Don’t just eat with a spoon. Eat the spoon — That’s a call from Crunch Cutlery, a homegrown startup that aims to reduce plastic waste while improving urban nutrition with its collection of edible cutlery.
Made of flour, nutritional mix, olive oil, coconut oil, baking soda, food-grade colouring and emulcos, the edible spoon is essentially a handmade biscuit that can be consumed as part of the meal. The spoons also contain superfoods such as organic chia seeds, desiccated coconut and golden flax seeds, according to Crunch Cutlery’s website.
The brand was founded in late 2020 by cooking enthusiast Anna Lam, sustainability advocate Sean Neo and business consultant Ezra Chan. The trio have left their day jobs to run Crunchy Cutlery. They hope more people will opt for their nutrient-packed edible spoons over single-use plastic spoons in time to come.
Commenting on the demand for Crunch Cutlery’s products so far, Mr Chan said his team has been “quite blessed” thanks to customers who are willing to pay more for sustainable products.
He added that Crunch Cutlery has been able to achieve positive gross margins. They are investing their profits into the company’s further research and development.
The 29-year-old said: “I feel that Singaporeans do have the goodness within them to actually pay a premium just so that they can save a bit of plastic.”
While Crunch Cutlery can’t single-handedly root out plastic waste, Mr Chan said he believes his team can “make a dent” by providing an “alternative option” to eco-conscious customers.
For now, customers can find their products online and at physical stores such as An Acai Affair and UglyFood. Each set of eight edible spoons is priced from $11 to $13, depending on their flavours including Blue Pea Lychee, Pink Strawberry, Tangy Tomato and Green Tea.

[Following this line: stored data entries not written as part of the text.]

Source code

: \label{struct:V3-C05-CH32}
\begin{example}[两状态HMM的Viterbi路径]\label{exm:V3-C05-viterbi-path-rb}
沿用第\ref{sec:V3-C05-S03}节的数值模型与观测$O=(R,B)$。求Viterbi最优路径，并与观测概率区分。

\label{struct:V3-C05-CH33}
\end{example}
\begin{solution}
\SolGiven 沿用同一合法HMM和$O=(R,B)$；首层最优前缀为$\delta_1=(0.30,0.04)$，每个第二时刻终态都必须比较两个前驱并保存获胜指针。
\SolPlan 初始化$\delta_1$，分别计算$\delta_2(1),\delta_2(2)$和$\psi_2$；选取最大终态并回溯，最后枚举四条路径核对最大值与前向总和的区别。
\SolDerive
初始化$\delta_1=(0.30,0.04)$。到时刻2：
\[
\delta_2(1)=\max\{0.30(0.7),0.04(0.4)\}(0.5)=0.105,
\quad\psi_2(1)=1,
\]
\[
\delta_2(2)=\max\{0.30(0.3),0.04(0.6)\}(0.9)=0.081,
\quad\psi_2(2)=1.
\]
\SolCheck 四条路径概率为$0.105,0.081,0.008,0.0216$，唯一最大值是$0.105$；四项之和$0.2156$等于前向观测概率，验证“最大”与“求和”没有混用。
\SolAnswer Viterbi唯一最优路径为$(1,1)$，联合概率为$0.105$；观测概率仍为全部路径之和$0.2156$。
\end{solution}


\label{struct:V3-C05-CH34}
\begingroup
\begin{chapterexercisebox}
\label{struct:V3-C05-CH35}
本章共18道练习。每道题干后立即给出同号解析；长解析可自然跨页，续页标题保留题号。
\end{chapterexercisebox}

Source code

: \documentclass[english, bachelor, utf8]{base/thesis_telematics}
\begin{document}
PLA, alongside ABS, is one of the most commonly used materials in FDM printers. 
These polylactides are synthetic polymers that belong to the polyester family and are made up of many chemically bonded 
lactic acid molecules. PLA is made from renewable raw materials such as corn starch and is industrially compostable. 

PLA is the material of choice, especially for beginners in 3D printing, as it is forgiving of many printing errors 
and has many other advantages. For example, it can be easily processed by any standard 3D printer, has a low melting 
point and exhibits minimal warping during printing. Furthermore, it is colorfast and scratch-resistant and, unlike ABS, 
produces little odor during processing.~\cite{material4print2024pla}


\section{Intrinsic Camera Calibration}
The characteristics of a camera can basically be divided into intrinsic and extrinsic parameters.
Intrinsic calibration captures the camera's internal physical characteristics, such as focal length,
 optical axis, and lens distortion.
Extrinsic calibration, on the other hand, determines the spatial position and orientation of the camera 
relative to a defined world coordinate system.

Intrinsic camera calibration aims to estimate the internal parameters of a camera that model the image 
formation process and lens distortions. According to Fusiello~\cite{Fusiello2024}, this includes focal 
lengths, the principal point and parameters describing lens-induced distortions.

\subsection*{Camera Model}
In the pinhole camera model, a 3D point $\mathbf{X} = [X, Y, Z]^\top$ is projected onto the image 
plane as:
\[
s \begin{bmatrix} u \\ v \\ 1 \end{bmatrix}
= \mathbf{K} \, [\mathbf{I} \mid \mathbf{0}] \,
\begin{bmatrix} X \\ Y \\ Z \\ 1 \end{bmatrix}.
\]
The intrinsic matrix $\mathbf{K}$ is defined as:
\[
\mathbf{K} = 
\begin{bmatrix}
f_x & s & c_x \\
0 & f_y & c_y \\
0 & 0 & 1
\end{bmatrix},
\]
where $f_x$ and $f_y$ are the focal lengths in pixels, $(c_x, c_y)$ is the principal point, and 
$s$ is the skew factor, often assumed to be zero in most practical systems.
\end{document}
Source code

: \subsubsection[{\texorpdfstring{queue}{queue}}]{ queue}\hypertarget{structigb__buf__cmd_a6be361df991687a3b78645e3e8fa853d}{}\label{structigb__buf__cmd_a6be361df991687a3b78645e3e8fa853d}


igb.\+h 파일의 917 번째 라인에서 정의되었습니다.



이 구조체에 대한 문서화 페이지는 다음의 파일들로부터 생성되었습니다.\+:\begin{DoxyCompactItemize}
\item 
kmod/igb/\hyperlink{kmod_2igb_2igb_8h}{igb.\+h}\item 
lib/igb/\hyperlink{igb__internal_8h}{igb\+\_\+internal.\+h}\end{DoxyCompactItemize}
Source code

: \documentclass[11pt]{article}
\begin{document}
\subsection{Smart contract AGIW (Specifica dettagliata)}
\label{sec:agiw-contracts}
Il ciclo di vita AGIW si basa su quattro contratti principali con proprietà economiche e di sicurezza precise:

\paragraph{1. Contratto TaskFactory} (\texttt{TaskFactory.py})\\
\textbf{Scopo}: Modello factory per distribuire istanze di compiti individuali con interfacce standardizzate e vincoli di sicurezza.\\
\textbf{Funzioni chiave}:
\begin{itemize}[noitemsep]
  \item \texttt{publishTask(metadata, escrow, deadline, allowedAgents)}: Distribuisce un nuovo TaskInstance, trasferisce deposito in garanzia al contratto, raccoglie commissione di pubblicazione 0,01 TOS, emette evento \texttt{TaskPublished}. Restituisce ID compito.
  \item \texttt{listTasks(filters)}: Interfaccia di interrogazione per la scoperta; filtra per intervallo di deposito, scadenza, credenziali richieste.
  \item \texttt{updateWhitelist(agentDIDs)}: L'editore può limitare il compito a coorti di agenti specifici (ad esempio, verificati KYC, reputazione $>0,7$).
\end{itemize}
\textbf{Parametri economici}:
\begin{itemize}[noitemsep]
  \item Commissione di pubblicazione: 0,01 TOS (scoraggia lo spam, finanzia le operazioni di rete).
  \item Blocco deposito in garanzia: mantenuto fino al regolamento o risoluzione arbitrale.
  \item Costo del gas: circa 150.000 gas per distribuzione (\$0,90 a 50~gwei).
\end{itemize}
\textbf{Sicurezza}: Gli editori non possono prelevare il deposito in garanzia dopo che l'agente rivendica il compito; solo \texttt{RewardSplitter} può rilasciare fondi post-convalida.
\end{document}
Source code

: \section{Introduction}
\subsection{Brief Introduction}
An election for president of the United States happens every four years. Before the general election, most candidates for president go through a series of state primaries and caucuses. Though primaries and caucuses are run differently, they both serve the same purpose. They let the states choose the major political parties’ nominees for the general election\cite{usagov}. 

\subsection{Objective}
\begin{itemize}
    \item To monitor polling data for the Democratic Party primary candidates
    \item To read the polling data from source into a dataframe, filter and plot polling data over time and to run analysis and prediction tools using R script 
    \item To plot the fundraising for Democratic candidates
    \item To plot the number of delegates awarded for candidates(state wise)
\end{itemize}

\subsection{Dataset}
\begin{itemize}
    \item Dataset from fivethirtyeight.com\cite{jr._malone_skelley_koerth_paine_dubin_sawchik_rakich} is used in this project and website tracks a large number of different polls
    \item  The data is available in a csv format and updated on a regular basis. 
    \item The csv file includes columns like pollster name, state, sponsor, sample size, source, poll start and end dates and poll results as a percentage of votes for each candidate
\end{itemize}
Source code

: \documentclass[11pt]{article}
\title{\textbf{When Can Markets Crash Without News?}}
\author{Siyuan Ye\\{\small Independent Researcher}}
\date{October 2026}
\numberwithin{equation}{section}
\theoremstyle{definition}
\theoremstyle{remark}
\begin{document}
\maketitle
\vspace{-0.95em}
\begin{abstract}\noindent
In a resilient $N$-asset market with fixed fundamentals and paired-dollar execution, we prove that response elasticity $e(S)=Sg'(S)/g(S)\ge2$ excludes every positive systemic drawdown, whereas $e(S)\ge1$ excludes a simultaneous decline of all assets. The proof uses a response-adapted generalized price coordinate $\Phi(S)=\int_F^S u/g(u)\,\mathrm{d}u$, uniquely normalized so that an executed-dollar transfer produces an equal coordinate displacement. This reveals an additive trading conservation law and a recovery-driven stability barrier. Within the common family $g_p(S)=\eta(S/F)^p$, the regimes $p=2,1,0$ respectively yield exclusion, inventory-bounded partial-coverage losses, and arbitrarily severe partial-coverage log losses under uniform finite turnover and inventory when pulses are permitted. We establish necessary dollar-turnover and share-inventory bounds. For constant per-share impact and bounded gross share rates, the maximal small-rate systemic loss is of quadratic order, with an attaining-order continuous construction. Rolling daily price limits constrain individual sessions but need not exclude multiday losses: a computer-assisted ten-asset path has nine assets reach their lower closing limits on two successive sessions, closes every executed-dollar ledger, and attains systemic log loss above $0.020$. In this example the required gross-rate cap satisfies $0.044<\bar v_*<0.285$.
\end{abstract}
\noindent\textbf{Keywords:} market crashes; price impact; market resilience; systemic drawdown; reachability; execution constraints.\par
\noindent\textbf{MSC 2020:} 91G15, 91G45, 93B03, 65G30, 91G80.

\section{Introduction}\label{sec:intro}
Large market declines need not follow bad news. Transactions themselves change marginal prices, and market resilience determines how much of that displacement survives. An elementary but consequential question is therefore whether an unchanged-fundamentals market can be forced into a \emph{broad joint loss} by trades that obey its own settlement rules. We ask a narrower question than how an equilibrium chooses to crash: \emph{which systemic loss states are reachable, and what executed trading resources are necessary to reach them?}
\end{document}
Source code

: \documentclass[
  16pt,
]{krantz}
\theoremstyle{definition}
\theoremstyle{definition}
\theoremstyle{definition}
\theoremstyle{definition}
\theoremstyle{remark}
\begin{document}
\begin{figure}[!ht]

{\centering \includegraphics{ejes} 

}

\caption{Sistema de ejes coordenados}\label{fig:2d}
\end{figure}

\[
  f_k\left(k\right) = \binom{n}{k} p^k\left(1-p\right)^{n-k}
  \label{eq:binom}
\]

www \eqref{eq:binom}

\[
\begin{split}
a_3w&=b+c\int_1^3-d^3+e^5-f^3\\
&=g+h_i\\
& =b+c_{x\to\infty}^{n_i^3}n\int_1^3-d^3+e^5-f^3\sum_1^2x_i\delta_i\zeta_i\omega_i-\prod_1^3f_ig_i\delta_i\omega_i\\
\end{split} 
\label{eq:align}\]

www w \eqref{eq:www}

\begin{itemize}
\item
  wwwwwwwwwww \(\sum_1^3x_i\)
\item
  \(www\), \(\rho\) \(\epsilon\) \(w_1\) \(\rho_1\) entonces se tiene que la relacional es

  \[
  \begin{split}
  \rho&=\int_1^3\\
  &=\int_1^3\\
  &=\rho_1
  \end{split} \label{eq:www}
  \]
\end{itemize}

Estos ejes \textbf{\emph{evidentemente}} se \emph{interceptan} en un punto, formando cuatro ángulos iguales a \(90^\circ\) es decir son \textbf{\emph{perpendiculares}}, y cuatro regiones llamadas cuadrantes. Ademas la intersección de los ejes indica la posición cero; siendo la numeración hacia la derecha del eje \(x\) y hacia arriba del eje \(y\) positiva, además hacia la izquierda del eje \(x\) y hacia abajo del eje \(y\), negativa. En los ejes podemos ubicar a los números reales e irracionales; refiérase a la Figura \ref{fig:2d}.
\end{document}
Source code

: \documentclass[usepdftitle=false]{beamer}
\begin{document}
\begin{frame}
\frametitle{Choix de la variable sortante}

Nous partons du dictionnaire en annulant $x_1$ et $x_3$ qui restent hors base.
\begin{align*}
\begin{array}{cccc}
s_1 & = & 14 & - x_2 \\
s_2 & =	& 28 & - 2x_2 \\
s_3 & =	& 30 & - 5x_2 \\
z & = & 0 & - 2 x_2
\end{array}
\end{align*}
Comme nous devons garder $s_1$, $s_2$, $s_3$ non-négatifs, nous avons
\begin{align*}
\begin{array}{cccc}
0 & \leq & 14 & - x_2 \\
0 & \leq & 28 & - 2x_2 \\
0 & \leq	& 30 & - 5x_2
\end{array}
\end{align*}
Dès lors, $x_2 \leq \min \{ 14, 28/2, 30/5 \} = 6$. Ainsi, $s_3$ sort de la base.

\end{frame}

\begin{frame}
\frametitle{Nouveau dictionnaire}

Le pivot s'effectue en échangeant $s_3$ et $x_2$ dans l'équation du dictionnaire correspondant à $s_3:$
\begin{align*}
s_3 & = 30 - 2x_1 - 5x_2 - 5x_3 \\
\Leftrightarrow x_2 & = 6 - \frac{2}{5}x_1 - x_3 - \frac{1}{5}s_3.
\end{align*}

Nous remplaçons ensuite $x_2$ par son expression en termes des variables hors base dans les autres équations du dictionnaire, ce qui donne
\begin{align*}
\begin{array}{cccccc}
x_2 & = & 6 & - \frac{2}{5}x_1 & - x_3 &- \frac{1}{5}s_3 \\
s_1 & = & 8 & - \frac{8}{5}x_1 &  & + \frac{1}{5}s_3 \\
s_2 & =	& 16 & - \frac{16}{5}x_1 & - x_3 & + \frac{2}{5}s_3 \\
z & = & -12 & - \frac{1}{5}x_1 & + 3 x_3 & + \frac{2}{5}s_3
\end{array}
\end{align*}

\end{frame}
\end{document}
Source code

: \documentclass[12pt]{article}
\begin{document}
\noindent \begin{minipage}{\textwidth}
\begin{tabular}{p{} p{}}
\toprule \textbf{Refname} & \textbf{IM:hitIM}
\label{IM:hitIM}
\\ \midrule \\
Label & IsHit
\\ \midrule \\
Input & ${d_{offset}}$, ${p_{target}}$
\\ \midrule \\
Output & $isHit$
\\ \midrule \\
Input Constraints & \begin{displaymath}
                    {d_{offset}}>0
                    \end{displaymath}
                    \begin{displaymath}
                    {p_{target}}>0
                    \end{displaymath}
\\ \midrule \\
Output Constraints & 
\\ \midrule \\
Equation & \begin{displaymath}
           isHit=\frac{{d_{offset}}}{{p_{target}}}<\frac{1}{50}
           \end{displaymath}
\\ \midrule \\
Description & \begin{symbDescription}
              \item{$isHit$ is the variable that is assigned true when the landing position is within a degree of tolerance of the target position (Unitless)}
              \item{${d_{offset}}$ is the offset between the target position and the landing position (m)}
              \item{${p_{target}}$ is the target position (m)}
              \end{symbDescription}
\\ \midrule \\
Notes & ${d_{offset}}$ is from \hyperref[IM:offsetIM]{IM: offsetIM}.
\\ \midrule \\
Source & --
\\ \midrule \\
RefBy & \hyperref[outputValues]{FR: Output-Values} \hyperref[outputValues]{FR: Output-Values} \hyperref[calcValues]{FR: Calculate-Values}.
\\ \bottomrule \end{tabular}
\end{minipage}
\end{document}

“Our price is easily 10 to 20 times more than that of a plastic spoon, which is why we have put in a lot of thought into not only making it sustainable but nutritious as well,” said Mr Chan.
Ms Ashley Guo Xiao Zhen, 21, paid $1.50 more for a Crunch Cutlery spoon to go with her Acai bowl. Although eating with the edible spoon is a “unique experience”, she said she broke the spoon fairly quickly.
“I won’t specially go [to] buy the spoon to use at home but I don’t mind getting one with my Acai,” said Ms Guo.
On the other hand, Yu Jia Lin, 19, a sustainability advocate, said she wouldn’t buy the edible spoons as she doesn’t “see it as necessary”.
The Raffles Institution graduate prefers using reusable cutlery. She also brings her own reusable containers for takeaway meals and reusable bags for grocery shopping.
She said there’s too much emphasis on “constant renewing” in our lifestyles and that people should move away from the “buy and throw systems”.
Likewise, Ms Nanthini Ramanadan, 21, said she wouldn’t buy edible spoons since she can’t reuse them.
“[Since] the spoons only last for three weeks I would not purchase them,” said the Singaporean student who’s studying at the University of Queensland, Australia. Crunch Cutlery recommends that their spoons be consumed within three weeks of purchase.
But to do her part for sustainability, Ms Ramanadan will continue to refrain from “taking plastic utensils when ordering takeaways”.
Jia Lin added that she wouldn’t mind paying more for some sustainably-sourced products if they are useful.
“Some products are really transparent about their origins and they support indigenous or local communities, which leads to sourcing [for] materials becoming more expensive,” she said.
“In this case, if the product is really useful, I would be fine with buying it.”